Dom Quixote e Sancho Pança: uma alegoria ibérica?

A independência de Portugal parece dever-se a uma razão providencial, porque as outras nações peninsulares que a tentaram, fracassaram até à data.

A notícia recente da provável descoberta dos restos mortais de Miguel de Cervantes é um bom pretexto para reflectir sobre a dualidade ibérica, de algum modo representada nas duas principais personagens da obra-prima que imortalizou o referido escritor castelhano: Dom Quixote e Sancho Pança.
A independência do condado portucalense, do reino de Leão em que estava integrado, não decorreu de nenhuma singularidade que justificasse a sua autonomia, mas de uma lógica de afirmação de poder do próprio D. Afonso Henriques, em relação ao monarca leonês. Foram as ânsias de domínio e as rivalidades entre os lugares-tenentes da reconquista que deram azo aos vários reinos peninsulares que, na realidade, poderiam ter constituído um único Estado, em vez de um mosaico de diminutos países de precárias fronteiras.

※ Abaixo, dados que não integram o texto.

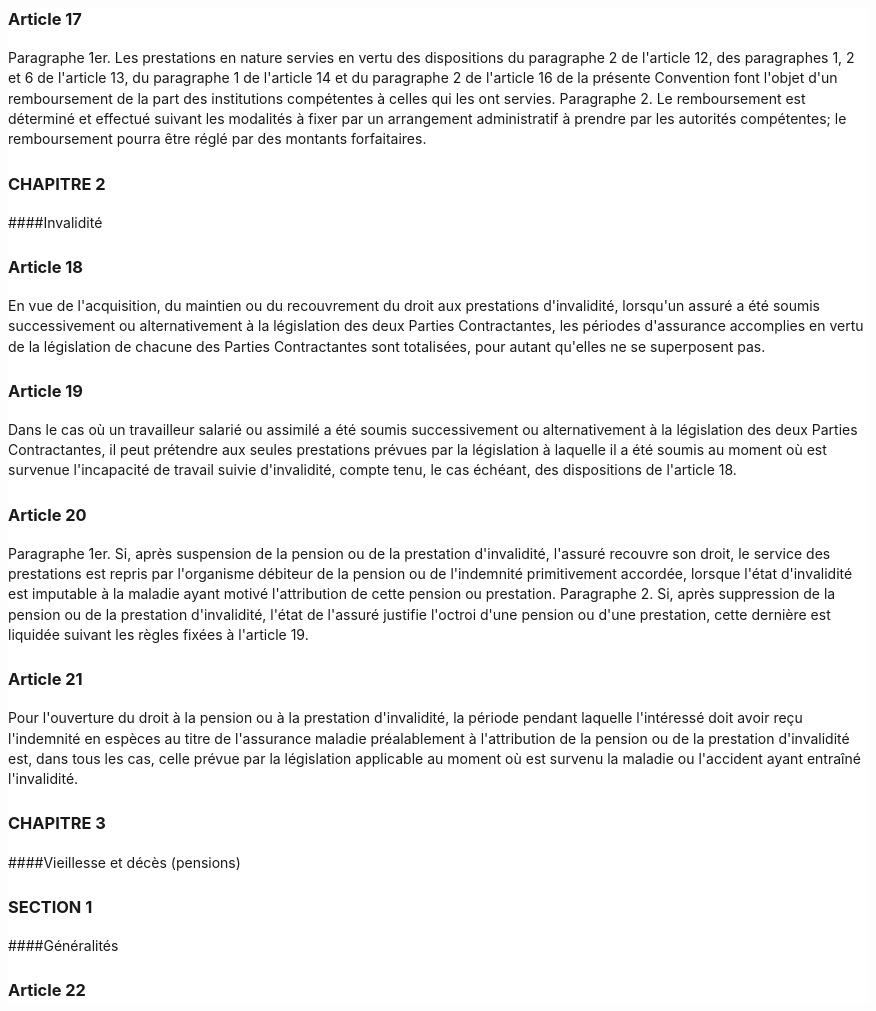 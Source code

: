 ### Article  17  

Paragraphe 1er. Les prestations en nature servies en vertu des dispositions du paragraphe 2 de l'article 12, des paragraphes 1, 2 et 6 de l'article 13, du paragraphe 1 de l'article 14 et du paragraphe 2 de l'article 16 de la présente Convention font l'objet d'un remboursement de la part des institutions compétentes à celles qui les ont servies. Paragraphe 2. Le remboursement est déterminé et effectué suivant les modalités à fixer par un arrangement administratif à prendre par les autorités compétentes; le remboursement pourra être réglé par des montants forfaitaires.  

### CHAPITRE  2  

####Invalidité

### Article  18  

En vue de l'acquisition, du maintien ou du recouvrement du droit aux prestations d'invalidité, lorsqu'un assuré a été soumis successivement ou alternativement à la législation des deux Parties Contractantes, les périodes d'assurance accomplies en vertu de la législation de chacune des Parties Contractantes sont totalisées, pour autant qu'elles ne se superposent pas.  

### Article  19  

Dans le cas où un travailleur salarié ou assimilé a été soumis successivement ou alternativement à la législation des deux Parties Contractantes, il peut prétendre aux seules prestations prévues par la législation à laquelle il a été soumis au moment où est survenue l'incapacité de travail suivie d'invalidité, compte tenu, le cas échéant, des dispositions de l'article 18.  

### Article  20  

Paragraphe 1er. Si, après suspension de la pension ou de la prestation d'invalidité, l'assuré recouvre son droit, le service des prestations est repris par l'organisme débiteur de la pension ou de l'indemnité primitivement accordée, lorsque l'état d'invalidité est imputable à la maladie ayant motivé l'attribution de cette pension ou prestation. Paragraphe 2. Si, après suppression de la pension ou de la prestation d'invalidité, l'état de l'assuré justifie l'octroi d'une pension ou d'une prestation, cette dernière est liquidée suivant les règles fixées à l'article 19.  

### Article  21  

Pour l'ouverture du droit à la pension ou à la prestation d'invalidité, la période pendant laquelle l'intéressé doit avoir reçu l'indemnité en espèces au titre de l'assurance maladie préalablement à l'attribution de la pension ou de la prestation d'invalidité est, dans tous les cas, celle prévue par la législation applicable au moment où est survenu la maladie ou l'accident ayant entraîné l'invalidité.  

### CHAPITRE  3  

####Vieillesse et décès (pensions)

### SECTION  1  

####Généralités

### Article  22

Desses pequenos reinos, alguns tiveram vida efémera, mas outros, como Portugal, sobreviveram até à actualidade. Não faltaram, é certo, tentativas para reduzir o nosso país a mais uma província ibérica, sobretudo por parte dos reis castelhanos, que conseguiram submeter ao seu poder hegemónico as restantes nacionalidades peninsulares periféricas.
Também deste lado da raia não faltaram pretextos para a malograda união ibérica. Por razões dinásticas, Portugal esteve prestes a perder a sua independência, na crise de 1383-85 e, mais tarde, em 1580. A ascensão ao trono de D. João I afastou o perigo de um rei castelhano mas, com a morte do Rei Cardeal D. Henrique, Filipe II de Castela e Aragão é proclamado, em Cortes, rei de Portugal, mantendo formalmente a independência do reino lusitano. Embora, em termos jurídicos, a união fosse pessoal –de modo análogo a como o monarca da Grã-Bretanha é soberano de outros países, sem que estes sejam domínios britânicos – a verdade é que Portugal corria sérios riscos de se ver reduzido a uma mera região hispânica, a par da Catalunha, do País Basco ou das Astúrias. Daí a necessidade da restauração de 1640, que devolveu o trono à Casa de Bragança.
Se as questões dinásticas estiveram na base de duas graves crises da independência nacional, em 1385 e 1580, também a república representou um sério risco para a autonomia pátria. Boa prova disso é a iberista bandeira republicana, que assinala, a verde, o território nacional, em contraposição com o vermelho, que simboliza o país vizinho, dando lugar, por certo, a uma incoerência heráldica que é também, do ponto de vista cromático, muito infeliz.
Se, de um ponto de vista histórico, todas as razões apontavam para uma união, num único Estado plural, de todas as nacionalidades ibéricas, a independência de Portugal parece relevar uma razão providencial, tanto mais manifesta quanto outras nações peninsulares a tentaram, até à data sem sucesso.
É possível que esse casamento, tantas vezes anunciado e pretendido, mas nunca consumado, se deva a uma incompatibilidade histórica, que a literária contraposição entre D. Quixote e Sancho Pança parece simbolizar.
Com efeito, o «engenhoso fidalgo da Mancha» é uma caricatura dos antigos conquistadores castelhanos que, pela força das armas, conquistaram um império e desfizeram outros, como o inca e o azteca. Por seu lado, o simpático Sancho Pança parece ser o representante de uma raça de comerciantes que, como o Oliveira da Figueira, que Hergé imortalizou, fizeram-se ao mundo deixando saudades – e feitorias! – por onde passaram.
Todas as generalizações são injustas, até porque houve também entre os nossos descobridores impiedosos guerreiros – recorde-se o "terríbil" Afonso de Albuquerque, D. João de Castro, etc. – e, nas hostes castelhanas, exemplos de profunda humanidade, como foi o caso de Frei Bartolomeu de las Casas, o grande defensor dos direitos dos índios. Mas talvez esta comparação entre as duas personagens cervantinas e os dois Estados peninsulares, salvadas as devidas distâncias, possa ser uma imagem feliz do que deve ser o relacionamento entre as duas potências ibéricas: Portugal e Espanha estão chamados a respeitarem as suas próprias idiossincrasias e a caminharem juntos na construção de uma Europa mais unida e de um mundo mais solidário.